Na sequência, The New Ones descarregaram todo o seu hard core (?), em músicas rápidas e em alguns momentos "pegados".

Zombeteiros: o show é bem "rockeiro"

Espíritos Zombeteiros deram um grau. Fizeram um showzasso, variando composições e bons riffs, instrumental trabalhado e com muito peso - característica da banda. Os caras já são de uma cena antiga de Londrina. Agradou bastante.


Depois, o tom mudou. Camisas xadrez, chapéu de palha e calças jeans deram o tom caipira do Charme Chulo (foto). É naquele naipe de "rock rural", com canções "astral". Destaque pro violinista Leando Delmonico (de rosa), que tocou guitarra, violão, viola e outros intrumentos que não faço idéia. Entusiasmou a galera.

Bom, até aí só "pé vermelho". Então colocou os mano de Brasília, o Super Galo. Formado pelo ex-vocal da extinta Rumbora (das boas "Chapirous" , "ó do borogodó") e pelo ex-batera do Raimundos, o Fred. Eu já os havia visto no Porão do Rock deste ano e a impressão foi a mesma: ridículo. Mas o refrão de uma das músicas do Super Galo era o melhor: "Bombando, bombando em Bagdá!". Rachei.

Na sequência, os Droogies apareceram direto do filme de S. Kubrick. Os caras estão entre o tosco e o bom e se apresentam devidamente "figurinizados". Sorte das meninas que ganham chapéus igual aquele do personagem de Laranja Mecânica, o Alex. A maioria deles canta (bem). Mas, achei a banda bem mediana. Minha amiga comentou que falta "estrada". Concordei.

Depois disso esquentou de vez, ainda bem, porque o frio bateu. Nessas havia perdido a conta das latas ingeridas. Começava a ficar com frio. Realmente, lembrando do semblante das pessoas ao chegar da madrugada, ventou pra caralho.

Trilobit era a bola da vez. Fizeram um puuuta show, para minha surpresa. Pois melhoraram demais de quando os vi pela primeira vez, abrindo para o Autoramas. A banda soa original, com sampleres por vezes engraçados, por vezes criativos antes do início das músicas. O som é pesado, bem construído, empolgante e com pitadas de sons magnéticos e eletrônicos, o que dá um caráter "moderno" ao quinteto. Tudo isso com macacões verdes e um macaco doutro mundo sobre o palco. Fodido.

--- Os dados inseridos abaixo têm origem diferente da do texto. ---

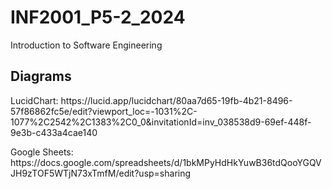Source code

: # INF2001_P5-2_2024
Introduction to Software Engineering

## Diagrams
<p>LucidChart: https://lucid.app/lucidchart/80aa7d65-19fb-4b21-8496-57f86862fc5e/edit?viewport_loc=-1031%2C-1077%2C2542%2C1383%2C0_0&invitationId=inv_038538d9-69ef-448f-9e3b-c433a4cae140
<p></p>Google Sheets: https://docs.google.com/spreadsheets/d/1bkMPyHdHkYuwB36tdQooYGQVJH9zTOF5WTjN73xTmfM/edit?usp=sharing
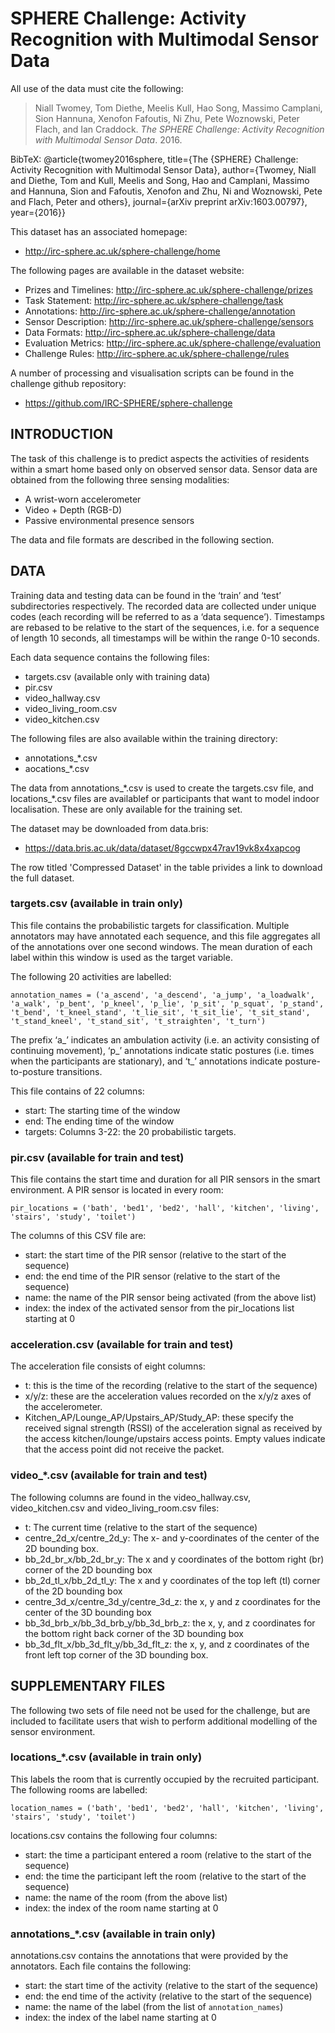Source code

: # SPHERE Challenge: Activity Recognition with Multimodal Sensor Data 

All use of the data must cite the following: 

> Niall Twomey, Tom Diethe, Meelis Kull, Hao Song, Massimo Camplani, Sion Hannuna, Xenofon Fafoutis, Ni Zhu, Pete Woznowski, Peter Flach, and Ian Craddock. _The SPHERE Challenge: Activity Recognition with Multimodal Sensor Data_. 2016.

BibTeX:
@article{twomey2016sphere, title={The {SPHERE} Challenge: Activity Recognition with Multimodal Sensor Data}, author={Twomey, Niall and Diethe, Tom and Kull, Meelis and Song, Hao and Camplani, Massimo and Hannuna, Sion and Fafoutis, Xenofon and Zhu, Ni and Woznowski, Pete and Flach, Peter and others}, journal={arXiv preprint arXiv:1603.00797}, year={2016}}

This dataset has an associated homepage: 
* http://irc-sphere.ac.uk/sphere-challenge/home

The following pages are available in the dataset website:

* Prizes and Timelines: http://irc-sphere.ac.uk/sphere-challenge/prizes
* Task Statement: http://irc-sphere.ac.uk/sphere-challenge/task
* Annotations: http://irc-sphere.ac.uk/sphere-challenge/annotation
* Sensor Description: http://irc-sphere.ac.uk/sphere-challenge/sensors
* Data Formats: http://irc-sphere.ac.uk/sphere-challenge/data
* Evaluation Metrics: http://irc-sphere.ac.uk/sphere-challenge/evaluation
* Challenge Rules: http://irc-sphere.ac.uk/sphere-challenge/rules

A number of processing and visualisation scripts  can be found in the challenge github repository: 
* https://github.com/IRC-SPHERE/sphere-challenge

## INTRODUCTION

The task of this challenge is to predict aspects the activities of residents within a smart home based only on observed sensor data. Sensor data are obtained from the following three sensing modalities:

* A wrist-worn accelerometer
* Video + Depth (RGB-D)
* Passive environmental presence sensors

The data and file formats are described in the following section. 

## DATA

Training data and testing data can be found in the ‘train’ and ‘test’ subdirectories respectively. The recorded data are collected under unique codes (each recording will be referred to as a ‘data sequence’). Timestamps are rebased to be relative to the start of the sequences, i.e. for a sequence of length 10 seconds, all timestamps will be within the range 0-10 seconds. 

Each data sequence contains the following files:

* targets.csv (available only with training data)
* pir.csv
* video\_hallway.csv
* video\_living\_room.csv
* video\_kitchen.csv

The following files are also available within the training directory:

* annotations\_*.csv
* aocations\_*.csv

The data from annotations\_\*.csv is used to create the targets.csv file, and locations\_\*.csv files are availablef or participants that want to model indoor localisation. These are only available for the training set.

The dataset may be downloaded from data.bris: 
* https://data.bris.ac.uk/data/dataset/8gccwpx47rav19vk8x4xapcog

The row titled 'Compressed Dataset' in the table privides a link to download the full dataset. 

### targets.csv (available in train only)

This file contains the probabilistic targets for classification. Multiple annotators may have annotated each sequence, and this file aggregates all of the annotations over one second windows. The mean duration of each label within this window is used as the target variable. 

The following 20 activities are labelled:

`annotation_names = ('a_ascend', 'a_descend', 'a_jump', 'a_loadwalk', 'a_walk', 'p_bent', 'p_kneel', 'p_lie', 'p_sit', 'p_squat', 'p_stand', 't_bend', 't_kneel_stand', 't_lie_sit', 't_sit_lie', 't_sit_stand', 't_stand_kneel', 't_stand_sit', 't_straighten', 't_turn')`

The prefix ‘a\_’ indicates an ambulation activity (i.e. an activity consisting of continuing movement), ‘p\_’ annotations indicate static postures (i.e. times when the participants are stationary), and ‘t\_’ annotations indicate posture-to-posture transitions.

This file contains of 22 columns:

* start: The starting time of the window
* end: The ending time of the window
* targets: Columns 3-22: the 20 probabilistic targets.



### pir.csv (available for train and test)

This file contains the start time and duration for all PIR sensors in the smart environment. A PIR sensor is located in every room:

`pir_locations = ('bath', 'bed1', 'bed2', 'hall', 'kitchen', 'living', 'stairs', 'study', 'toilet')`

The columns of this CSV file are:

* start: the start time of the PIR sensor (relative to the start of the sequence)
* end: the end time of the PIR sensor (relative to the start of the sequence)
* name: the name of the PIR sensor being activated (from the above list)
* index: the index of the activated sensor from the pir\_locations list starting at 0



### acceleration.csv (available for train and test)

The acceleration file consists of eight columns:

* t: this is the time of the recording (relative to the start of the sequence)
* x/y/z: these are the acceleration values recorded on the x/y/z axes of the accelerometer.
* Kitchen\_AP/Lounge\_AP/Upstairs\_AP/Study\_AP: these specify the received signal strength (RSSI) of the acceleration signal as received by the access kitchen/lounge/upstairs access points. Empty values indicate that the access point did not receive the packet.



### video\_*.csv (available for train and test)

The following columns are found in the video\_hallway.csv, video\_kitchen.csv and video\_living\_room.csv files:

* t: The current time (relative to the start of the sequence)
* centre\_2d\_x/centre\_2d\_y: The x- and y-coordinates of the center of the 2D bounding box.
* bb\_2d\_br\_x/bb\_2d\_br\_y: The x and y coordinates of the bottom right (br) corner of the 2D bounding box
* bb\_2d\_tl\_x/bb\_2d\_tl\_y: The x and y coordinates of the top left (tl) corner of the 2D bounding box
* centre\_3d\_x/centre\_3d\_y/centre\_3d\_z: the x, y and z coordinates for the center of the 3D bounding box
* bb\_3d\_brb\_x/bb\_3d\_brb\_y/bb\_3d\_brb\_z: the x, y, and z coordinates for the bottom right back corner of the 3D bounding box
* bb\_3d\_flt\_x/bb\_3d\_flt\_y/bb\_3d\_flt\_z: the x, y, and z coordinates of the front left top corner of the 3D bounding box.
 


## SUPPLEMENTARY FILES

The following two sets of file need not be used for the challenge, but are included to facilitate users that wish to perform additional modelling of the sensor environment.


### locations\_*.csv (available in train only)

This labels the room that is currently occupied by the recruited participant. The following rooms are labelled:

`location_names = ('bath', 'bed1', 'bed2', 'hall', 'kitchen', 'living', 'stairs', 'study', 'toilet')`

locations.csv contains the following four columns:

* start: the time a participant entered a room (relative to the start of the sequence)
* end: the time the participant left the room (relative to the start of the sequence)
* name: the name of the room (from the above list)
* index: the index of the room name starting at 0


### annotations\_*.csv (available in train only)

annotations.csv contains the annotations that were provided by the annotators. Each file contains the following:

* start: the start time of the activity (relative to the start of the sequence)
* end: the end time of the activity (relative to the start of the sequence)
* name: the name of the label (from the list of `annotation_names`)
* index: the index of the label name starting at 0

Demorou, mas logo apareceu a sensação indie (?), direto de Cuiabá para Londrina: o Vanguart. A banda é assim: pegue um vocalista talentoso, que saiba fazer boas letras, junte caras que gostam de tocar e aproveitam pra fazer algumas canções meio "fora do padrão". Alie uma pegada folk e pronto, tem-se aí outro destaque da Demo Sul 07. Eu nunca tinha ouvido nada além de "Semáforo", o hit da banda. E talvez por isso tenha achado a apresentação notável, sobretudo pelo talento de Hélio Flanders, seu violão e seu casaco. Showzasso, daqueles que não se tira o olho do palco.

O melhor show do festival
Passadas das 2 e meia da matina veio aquele que seria o melhor show da Demo Sul 07 (ouso dizer, ainda que não tenha visto as apresentações de domingo): Edgard Scandurra e o projeto Dj Benzina - no qual o guitar hero brasuca é acompanhado por Michelle Abu na batera (incomum) e percussão, além de Sandra Coutinho (a mina - estilosíssima - tem outra banda com o Edgard: Mercenárias!), no baixo.
O cara botou os rockeiros todos pra dançar. Esbanjou categoria. Não é à toa que muita gente o considera como o melhor guitar do Brasil. Um duelo entre ele e o Lúcio Maia (da Nação Zumbi) seria interessante.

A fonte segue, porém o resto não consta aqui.